I have 5 colubrids, and was recently offered a trade of day old chicks for a BP hatchling that I have for sale.

I am one of those carmudgeons that does not like switching up BP prey, but I know my colubrids are garbage disposals and I assume they would feed on them if given the chance.

Has anyone had success feeding colubrids chicks before and do they take them with consistency?

I checked out the nutritional comparison chart at Rodentpro.com and other than being lower in ash, they are quite similar to an adult mouse nutrition wise (and yes, I know there are not studies specific to colubrids and what they require).

Any feedback appreciated. 

Bruce

----------


## dr del

Hi,

I've fed a couple of spare chicks to the corn snakes over the years.

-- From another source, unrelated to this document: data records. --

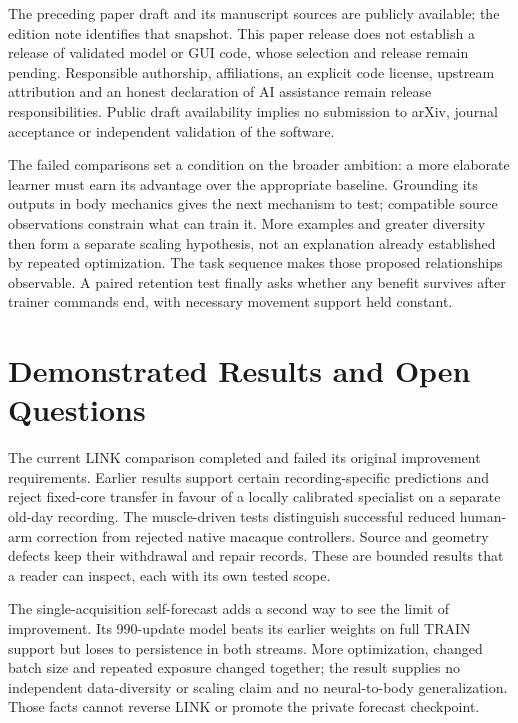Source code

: The preceding paper draft and its manuscript sources are publicly available; the edition note identifies that snapshot. This paper release does not establish a release of validated model or GUI code, whose selection and release remain pending. Responsible authorship, affiliations, an explicit code license, upstream attribution and an honest declaration of AI assistance remain release responsibilities. Public draft availability implies no submission to arXiv, journal acceptance or independent validation of the software.

The failed comparisons set a condition on the broader ambition: a more elaborate learner must earn its advantage over the appropriate baseline. Grounding its outputs in body mechanics gives the next mechanism to test; compatible source observations constrain what can train it. More examples and greater diversity then form a separate scaling hypothesis, not an explanation already established by repeated optimization. The task sequence makes those proposed relationships observable. A paired retention test finally asks whether any benefit survives after trainer commands end, with necessary movement support held constant.






\section{Demonstrated Results and Open Questions}

The current LINK comparison completed and failed its original improvement
requirements. Earlier results support certain recording-specific predictions
and reject fixed-core transfer in favour of a locally calibrated specialist
on a separate old-day recording. The muscle-driven tests distinguish successful
reduced human-arm correction from rejected native macaque controllers. Source
and geometry defects keep their withdrawal and repair records. These are
bounded results that a reader can inspect, each with its own tested scope.

The single-acquisition self-forecast adds a second way to see the limit of improvement. Its 990-update model beats its earlier weights on full TRAIN support but loses to persistence in both streams. More optimization, changed batch size and repeated exposure changed together; the result supplies no independent data-diversity or scaling claim and no neural-to-body generalization. Those facts cannot reverse LINK or promote the private forecast checkpoint.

The main problem I found was the sheer size of the chicks across the hips compared to a corn's head. They managed to eat them but I was always nervous about it.  :Embarassed: 

My BP's however really seem to like chicks - I just never wanted to make it a big part of their diet.


dr del

----------


## wilomn

I fed chicks to corns and kings for years. They were never the only food, there were always rodents as well, but I would go three or four months and feed them heavily.

----------


## Bruce Whitehead

I guess that is one of the concerns, is that I would be getting cash plus 500 chicks... I worry about being able to use that many in that time frame before they go bad.

I know they are 20-30g, but I assumed it would be a rounder prey vs the nice sleek rat sausage they are currently getting.

Thanks for the responses. Always appreciate it.

Bruce

----------


## RichardA

People order frozen prey by the hundreds all the time. You will go through them a lot quicker then you think as well. They are a good switch up food item, even more so for corns and other rat snakes.

----------